▸ RECORDS TO USE:
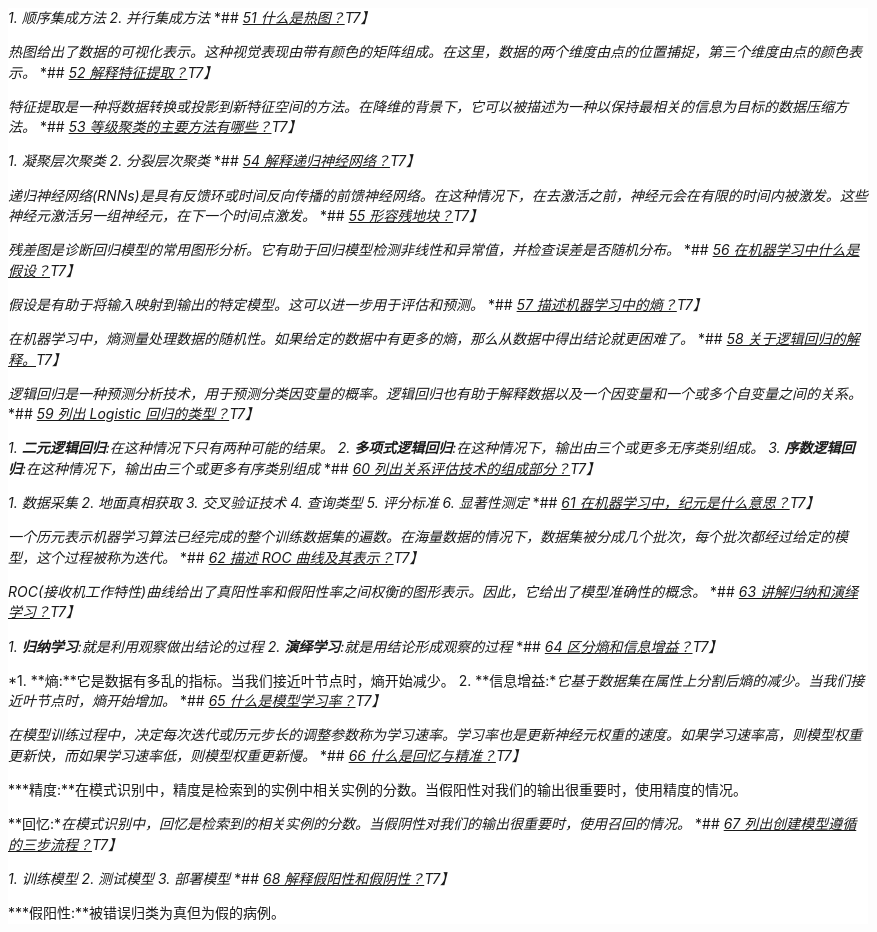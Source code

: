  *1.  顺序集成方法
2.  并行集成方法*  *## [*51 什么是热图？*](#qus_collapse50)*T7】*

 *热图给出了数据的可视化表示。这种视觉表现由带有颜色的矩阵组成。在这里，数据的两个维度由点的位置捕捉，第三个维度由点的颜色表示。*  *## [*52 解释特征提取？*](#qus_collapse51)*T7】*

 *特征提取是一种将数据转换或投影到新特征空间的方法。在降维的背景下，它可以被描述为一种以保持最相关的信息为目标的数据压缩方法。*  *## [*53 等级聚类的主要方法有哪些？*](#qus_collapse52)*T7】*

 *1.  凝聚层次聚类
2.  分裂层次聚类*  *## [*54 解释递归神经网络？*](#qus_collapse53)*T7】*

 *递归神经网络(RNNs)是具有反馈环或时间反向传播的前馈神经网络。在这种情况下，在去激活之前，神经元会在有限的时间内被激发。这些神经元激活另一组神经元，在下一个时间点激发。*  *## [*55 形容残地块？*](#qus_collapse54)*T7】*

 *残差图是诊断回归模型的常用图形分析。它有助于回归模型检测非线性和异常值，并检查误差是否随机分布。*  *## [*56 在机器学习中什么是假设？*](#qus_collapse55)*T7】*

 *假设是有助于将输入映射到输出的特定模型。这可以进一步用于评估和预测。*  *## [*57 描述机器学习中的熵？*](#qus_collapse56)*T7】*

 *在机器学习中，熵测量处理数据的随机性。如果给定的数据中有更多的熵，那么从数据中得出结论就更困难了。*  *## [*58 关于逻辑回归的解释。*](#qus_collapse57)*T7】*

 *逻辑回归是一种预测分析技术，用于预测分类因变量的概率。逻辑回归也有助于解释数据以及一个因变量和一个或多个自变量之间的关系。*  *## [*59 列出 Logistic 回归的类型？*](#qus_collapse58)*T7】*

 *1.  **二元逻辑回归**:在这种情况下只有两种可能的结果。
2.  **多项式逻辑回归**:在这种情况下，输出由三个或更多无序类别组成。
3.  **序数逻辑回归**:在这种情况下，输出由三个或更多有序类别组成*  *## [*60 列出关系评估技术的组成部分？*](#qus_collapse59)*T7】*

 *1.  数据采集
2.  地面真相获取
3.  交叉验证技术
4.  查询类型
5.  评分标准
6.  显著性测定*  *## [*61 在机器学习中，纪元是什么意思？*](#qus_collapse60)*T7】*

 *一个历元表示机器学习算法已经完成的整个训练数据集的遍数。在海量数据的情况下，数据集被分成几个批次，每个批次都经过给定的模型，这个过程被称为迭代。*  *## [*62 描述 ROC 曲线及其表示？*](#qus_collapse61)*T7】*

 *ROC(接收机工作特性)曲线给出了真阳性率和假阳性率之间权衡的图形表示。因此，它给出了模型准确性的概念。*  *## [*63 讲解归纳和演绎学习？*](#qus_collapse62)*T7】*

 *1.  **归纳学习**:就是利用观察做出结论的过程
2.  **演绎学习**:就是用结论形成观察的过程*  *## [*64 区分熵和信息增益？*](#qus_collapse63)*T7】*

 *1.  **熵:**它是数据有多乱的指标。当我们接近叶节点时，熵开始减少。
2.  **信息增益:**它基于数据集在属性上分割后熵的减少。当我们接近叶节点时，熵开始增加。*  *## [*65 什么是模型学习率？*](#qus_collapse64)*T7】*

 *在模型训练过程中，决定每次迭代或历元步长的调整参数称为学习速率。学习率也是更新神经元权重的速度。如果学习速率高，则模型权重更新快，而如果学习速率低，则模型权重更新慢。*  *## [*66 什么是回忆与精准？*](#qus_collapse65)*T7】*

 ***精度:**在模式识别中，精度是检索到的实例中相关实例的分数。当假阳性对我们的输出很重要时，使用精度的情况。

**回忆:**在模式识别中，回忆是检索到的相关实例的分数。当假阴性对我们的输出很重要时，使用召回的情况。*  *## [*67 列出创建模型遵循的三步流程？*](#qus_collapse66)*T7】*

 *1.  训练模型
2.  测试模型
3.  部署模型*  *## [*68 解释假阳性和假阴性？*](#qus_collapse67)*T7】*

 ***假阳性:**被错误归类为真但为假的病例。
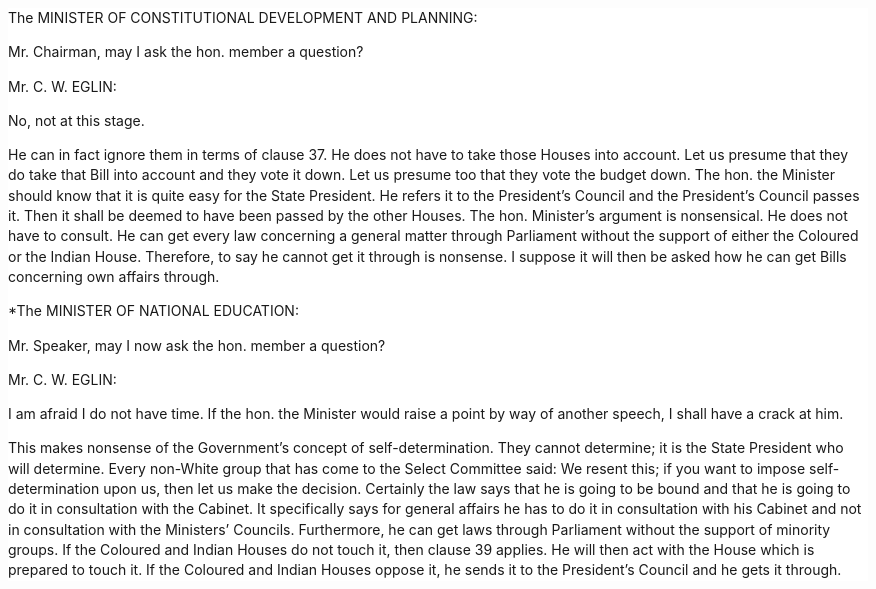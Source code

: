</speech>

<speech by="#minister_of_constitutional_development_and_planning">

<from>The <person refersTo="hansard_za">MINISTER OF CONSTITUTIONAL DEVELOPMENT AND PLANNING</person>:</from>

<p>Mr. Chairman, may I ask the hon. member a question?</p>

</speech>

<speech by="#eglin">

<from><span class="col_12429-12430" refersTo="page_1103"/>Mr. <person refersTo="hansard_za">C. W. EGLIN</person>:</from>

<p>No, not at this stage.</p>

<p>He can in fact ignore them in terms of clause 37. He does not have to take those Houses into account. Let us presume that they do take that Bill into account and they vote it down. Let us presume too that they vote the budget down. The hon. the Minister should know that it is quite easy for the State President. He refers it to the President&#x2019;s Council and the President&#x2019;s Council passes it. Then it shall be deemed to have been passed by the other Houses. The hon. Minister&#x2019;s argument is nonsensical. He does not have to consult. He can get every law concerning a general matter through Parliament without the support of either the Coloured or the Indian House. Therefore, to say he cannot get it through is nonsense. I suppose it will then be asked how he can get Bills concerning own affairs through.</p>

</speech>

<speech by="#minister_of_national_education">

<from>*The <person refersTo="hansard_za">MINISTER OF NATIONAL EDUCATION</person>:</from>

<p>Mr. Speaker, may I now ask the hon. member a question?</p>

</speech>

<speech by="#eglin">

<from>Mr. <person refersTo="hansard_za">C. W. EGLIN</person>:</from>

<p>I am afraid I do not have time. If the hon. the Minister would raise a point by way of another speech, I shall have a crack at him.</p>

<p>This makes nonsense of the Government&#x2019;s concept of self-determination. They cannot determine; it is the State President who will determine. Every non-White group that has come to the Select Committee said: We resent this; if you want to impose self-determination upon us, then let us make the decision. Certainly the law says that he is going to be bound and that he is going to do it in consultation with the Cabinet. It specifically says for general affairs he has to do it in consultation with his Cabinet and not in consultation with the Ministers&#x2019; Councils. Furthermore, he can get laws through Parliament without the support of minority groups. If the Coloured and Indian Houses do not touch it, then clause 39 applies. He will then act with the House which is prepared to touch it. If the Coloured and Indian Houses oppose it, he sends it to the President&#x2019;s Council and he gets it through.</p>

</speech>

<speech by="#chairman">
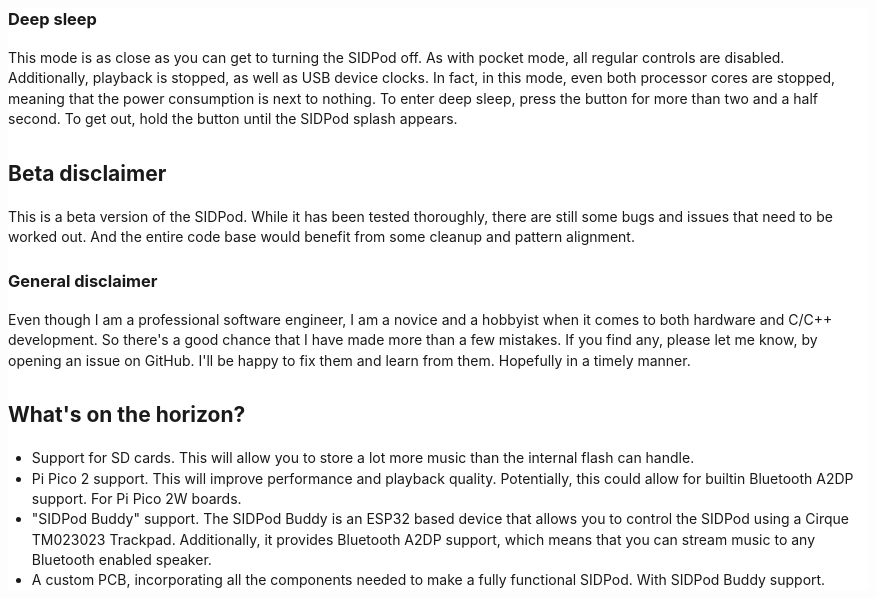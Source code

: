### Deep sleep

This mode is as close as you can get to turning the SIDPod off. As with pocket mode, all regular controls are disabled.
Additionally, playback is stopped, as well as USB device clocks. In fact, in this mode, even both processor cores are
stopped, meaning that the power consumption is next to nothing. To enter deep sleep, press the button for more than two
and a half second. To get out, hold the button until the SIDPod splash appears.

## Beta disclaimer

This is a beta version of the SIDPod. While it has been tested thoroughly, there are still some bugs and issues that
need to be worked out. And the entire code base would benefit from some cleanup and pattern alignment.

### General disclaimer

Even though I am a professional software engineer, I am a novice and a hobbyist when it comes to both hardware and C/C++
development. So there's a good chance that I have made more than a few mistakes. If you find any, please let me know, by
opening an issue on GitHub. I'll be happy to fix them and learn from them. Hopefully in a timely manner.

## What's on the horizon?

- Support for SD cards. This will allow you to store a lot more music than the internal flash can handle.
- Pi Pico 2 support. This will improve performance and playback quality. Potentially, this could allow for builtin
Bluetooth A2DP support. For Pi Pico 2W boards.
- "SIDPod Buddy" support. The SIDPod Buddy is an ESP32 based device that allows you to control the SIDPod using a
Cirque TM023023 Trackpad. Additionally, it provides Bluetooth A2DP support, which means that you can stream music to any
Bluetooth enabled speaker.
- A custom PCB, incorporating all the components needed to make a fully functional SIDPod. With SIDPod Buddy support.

▸ WHAT IS EXPECTED: Take each line in the listing that has the word "button" and copy it.

▸ COMPLETED TASK:
stopped, meaning that the power consumption is next to nothing. To enter deep sleep, press the button for more than two
and a half second. To get out, hold the button until the SIDPod splash appears.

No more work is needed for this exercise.